The provision states that an individual injured as a result of violations of the Act "may elect to" pursue his remedy through the reparations procedure. He is not required to so proceed. The plain meaning of the language indicates that he has a choice. When it enacted the 1974 amendments, Congress was well aware that a number of federal courts had implied a private right of action under the Act. If the legislative branch had wanted to append an exhaustion requirement to the Act, it would have done so with language more attuned to that goal.
The legislative history of the 1974 amendments supports this interpretation of the provision. The House version of the Commodity Futures Trading Commission Act, which was reported out of committee, did not expressly recognize a private right of action.
Senator Dick Clark, sponsor of one of the three earlier bills which had provided for a private remedy as well as treble damages, warned in testimony before the Senate Committee on Agriculture and Forestry that the cumulative effect of the reparations procedure and the exclusive jurisdiction provision might be inadvertently to repeal the previously recognized jurisdiction of the courts over private damage claims. See Hearings on S. 2485, S. 2578, S. 2938 and H.R. 13113 before the Senate Committee on Agriculture and Forestry, 93d Cong., 2d Sess., pt. 1 (1974) at 205.

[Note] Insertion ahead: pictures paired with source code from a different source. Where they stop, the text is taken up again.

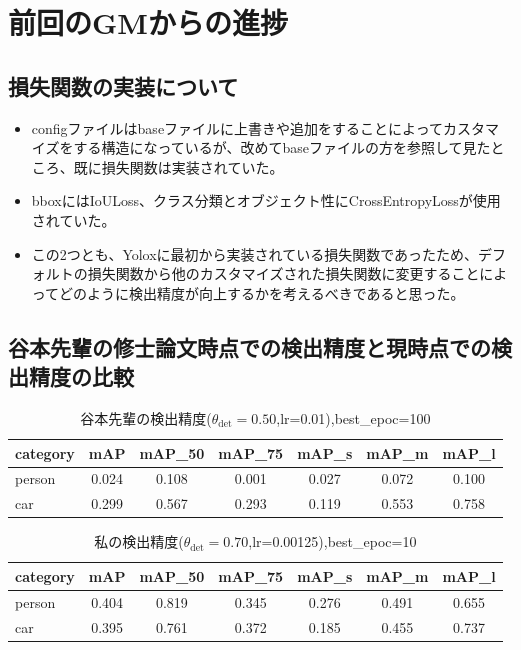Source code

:\documentclass[a4j]{jarticle}
\begin{document}
	\section{前回のGMからの進捗}
	\subsection{損失関数の実装について}
	\begin{itemize}
		\item configファイルはbaseファイルに上書きや追加をすることによってカスタマイズをする構造になっているが、改めてbaseファイルの方を参照して見たところ、既に損失関数は実装されていた。
		\item bboxにはIoULoss、クラス分類とオブジェクト性にCrossEntropyLossが使用されていた。
		\item この2つとも、Yoloxに最初から実装されている損失関数であったため、デフォルトの損失関数から他のカスタマイズされた損失関数に変更することによってどのように検出精度が向上するかを考えるべきであると思った。
	\end{itemize}
	\subsection{谷本先輩の修士論文時点での検出精度と現時点での検出精度の比較}
	\begin{table}[htbp]
	\centering
	\caption{谷本先輩の検出精度($\theta_{\mathrm{det}}=0.50$,lr=0.01),best\_epoc=100}
		\begin{tabular}{lcccccc}
			\hline
			\textbf{category} & \textbf{mAP} & \textbf{mAP\_50} & \textbf{mAP\_75} & \textbf{mAP\_s} & \textbf{mAP\_m} & \textbf{mAP\_l} \\
			\hline
			person & 0.024 & 0.108 & 0.001 & 0.027 & 0.072 & 0.100 \\
			car    & 0.299 & 0.567 & 0.293 & 0.119 & 0.553 & 0.758 \\
			\hline
		\end{tabular}
	\end{table}

	\begin{table}[htbp]
	\centering
	\caption{私の検出精度($\theta_{\mathrm{det}}=0.70$,lr=0.00125),best\_epoc=10}
		\begin{tabular}{lcccccc}
			\hline
			\textbf{category} & \textbf{mAP} & \textbf{mAP\_50} & \textbf{mAP\_75} & \textbf{mAP\_s} & \textbf{mAP\_m} & \textbf{mAP\_l} \\
			\hline
			person & 0.404 & 0.819 & 0.345 & 0.276 & 0.491 & 0.655 \\
			car    & 0.395 & 0.761 & 0.372 & 0.185 & 0.455 & 0.737 \\
			\hline
		\end{tabular}
	\end{table}
\end{document}
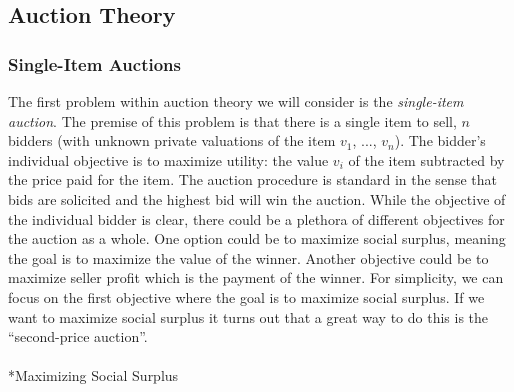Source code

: \documentclass[
  letterpaper,
  DIV=11,
  numbers=noendperiod,
  oneside]{scrreprt}
\makeatletter
\let\oldparagraph\paragraph
\renewcommand{\paragraph}{
    \@ifstar
      \xxxParagraphStar
      \xxxParagraphNoStar
  }
\newcommand{\xxxParagraphStar}[1]{\oldparagraph*{#1}\mbox{}}
\newcommand{\xxxParagraphNoStar}[1]{\oldparagraph{#1}\mbox{}}
\theoremstyle{remark}
\makeatother
\begin{document}
\subsection{Auction Theory}\label{auction-theory}

\subsubsection*{Single-Item Auctions}\label{single-item-auctions}

The first problem within auction theory we will consider is the
\emph{single-item auction}. The premise of this problem is that there is
a single item to sell, \(n\) bidders (with unknown private valuations of
the item \(v_1\), ..., \(v_n\)). The bidder's individual objective is to
maximize utility: the value \(v_i\) of the item subtracted by the price
paid for the item. The auction procedure is standard in the sense that
bids are solicited and the highest bid will win the auction. While the
objective of the individual bidder is clear, there could be a plethora
of different objectives for the auction as a whole. One option could be
to maximize social surplus, meaning the goal is to maximize the value of
the winner. Another objective could be to maximize seller profit which
is the payment of the winner. For simplicity, we can focus on the first
objective where the goal is to maximize social surplus. If we want to
maximize social surplus it turns out that a great way to do this is the
``second-price auction''.

\paragraph*{Maximizing Social Surplus}\label{maximizing-social-surplus}
\end{document}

The Senate Committee subsequently amended the House version of the bill. Following the grant of exclusive jurisdiction, a limiting proviso was added which stated that "(n)othing in this section shall supersede or limit the jurisdiction conferred on the courts of the United States or any State." Section 2(a) of the Commodity Futures Trading Commission Act of 1974, 7 U.S.C. § 2. The meaning of the change was explicitly defined by the Senate Committee: "Federal and State courts retain their jurisdiction." S.Rep. No. 93-1131, 93d Cong., 2d Sess., (1974) at pp. 6, 23, 54, U.S.Code Cong. & Admin.News, p. 5848.
The House and Senate Conference Committee adopted the Senate amendment. 120 Cong.Rec. 34737 (October 9, 1974); 120 Cong.Rec. 34997 (October 10, 1974). In its conference report, the Committee delineated the scope of the Commission's jurisdiction:
The House bill provides for exclusive jurisdiction of the Commission over all future transactions. However, it is provided that such exclusive jurisdiction would not supersede or limit the jurisdiction of the Securities and Exchange Commission or other regulatory authorities.